Des besoins en milliards, des annonces en millions
Et d’expliquer : “L’initiative soutiendra la conception et le déploiement de solutions de protection sociale et d’assurance pour les communautés locales, les entreprises et les ménages, afin de fournir un financement rapide et fiable lorsque les catastrophes se produisent, à l’image des systèmes d’assurance qui peuvent exister dans les pays développés”.
La France promet dans ce cadre 20 millions d’euros dans une enveloppe initiale de 210 millions, appelée à grossir. Le Bangladesh, le Costa Rica, les Fidji, le Ghana, le Pakistan, les Philippines et le Sénégal doivent faire partie des premiers pays à en bénéficier.
Les annonces “se comptent en millions alors que les besoins se chiffrent en milliards”, regrette de son côté le RAC. “Pour la plupart des pays, cet argent n’est en plus pas nouveau. Initialement destiné à aider les pays du Sud à réduire leurs émissions et à s’adapter, il a été redirigé vers les pertes et dommages”, ajoute-t-il.
A quand les 100 milliards par an promis en 2009 ?
Autre sujet toujours épineux: la promesse faite par les pays riches en 2009 de financer à hauteur de 100 milliards de dollars par an en 2020, les besoins des pays du Sud pour lutter contre le réchauffement, n’est toujours pas tenue.
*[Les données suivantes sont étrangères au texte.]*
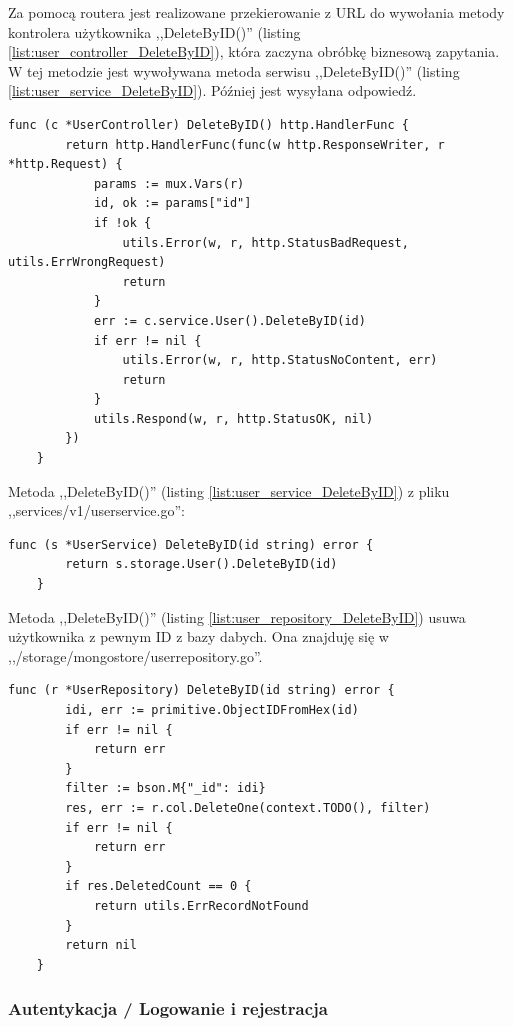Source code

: Za pomocą routera jest realizowane przekierowanie z URL do wywołania metody kontrolera użytkownika ,,DeleteByID()'' (listing \ref{list:user_controller_DeleteByID}), która zaczyna obróbkę biznesową zapytania.
W tej metodzie jest wywoływana metoda serwisu ,,DeleteByID()'' (listing \ref{list:user_service_DeleteByID}). Później jest wysyłana odpowiedź.
\begin{lstlisting}[label=list:user_controller_DeleteByID,caption=Kontroler usunięcia użytkownika,basicstyle=\tiny\ttfamily]
    func (c *UserController) DeleteByID() http.HandlerFunc {
        return http.HandlerFunc(func(w http.ResponseWriter, r *http.Request) {
            params := mux.Vars(r)
            id, ok := params["id"]
            if !ok {
                utils.Error(w, r, http.StatusBadRequest, utils.ErrWrongRequest)
                return
            }
            err := c.service.User().DeleteByID(id)
            if err != nil {
                utils.Error(w, r, http.StatusNoContent, err)
                return
            }
            utils.Respond(w, r, http.StatusOK, nil)
        })
    }
\end{lstlisting}
Metoda ,,DeleteByID()'' (listing \ref{list:user_service_DeleteByID}) z pliku ,,services/v1/userservice.go'':
\begin{lstlisting}[label=list:user_service_DeleteByID,caption=Serwis usunięcia użytkownika,basicstyle=\tiny\ttfamily]
    func (s *UserService) DeleteByID(id string) error {
        return s.storage.User().DeleteByID(id)
    }
\end{lstlisting}
% 
Metoda ,,DeleteByID()'' (listing \ref{list:user_repository_DeleteByID}) usuwa użytkownika z pewnym ID z bazy dabych.
Ona znajduję się w ,,/storage/mongostore/userrepository.go''.
\begin{lstlisting}[label=list:user_repository_DeleteByID,caption=Usunięcie uzytkownika z bazy danych,basicstyle=\tiny\ttfamily]
    func (r *UserRepository) DeleteByID(id string) error {
        idi, err := primitive.ObjectIDFromHex(id)
        if err != nil {
            return err
        }
        filter := bson.M{"_id": idi}
        res, err := r.col.DeleteOne(context.TODO(), filter)
        if err != nil {
            return err
        }
        if res.DeletedCount == 0 {
            return utils.ErrRecordNotFound
        }
        return nil
    }
\end{lstlisting}

\subsubsection{Autentykacja / Logowanie i rejestracja}
\label{sec:autentykacja}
Il manque près de 20 milliards et le sujet est devenu totémique pour le Sud qui estime les besoins d’aide extérieure à 1000 milliards à horizon 2030. Quand donc les premiers 100 milliards seront atteints ? La feuille de route de la COP 26 mentionnait 2023.
Avec plus de 6,1 milliards d’euros dont 2,2 en faveur de l’adaptation, la France apparaît comme l’un des principaux bailleurs de cette enveloppe. Elle a appelé “les pays développés qui ne l’ont pas encore fait à se doter de cibles de finance climat ambitieuses et à les mettre en œuvre de toute urgence afin d’atteindre collectivement la cible de 100 milliards de dollars”.
L’ONG Oxfam a pour sa part déjà souligné que les financements climat jusqu’alors promis par les pays riches se composaient en fait pour une bonne partie, de prêts avec intérêts plutôt que de subventions. Bref, la fin de la COP27 s’annonce bien difficile.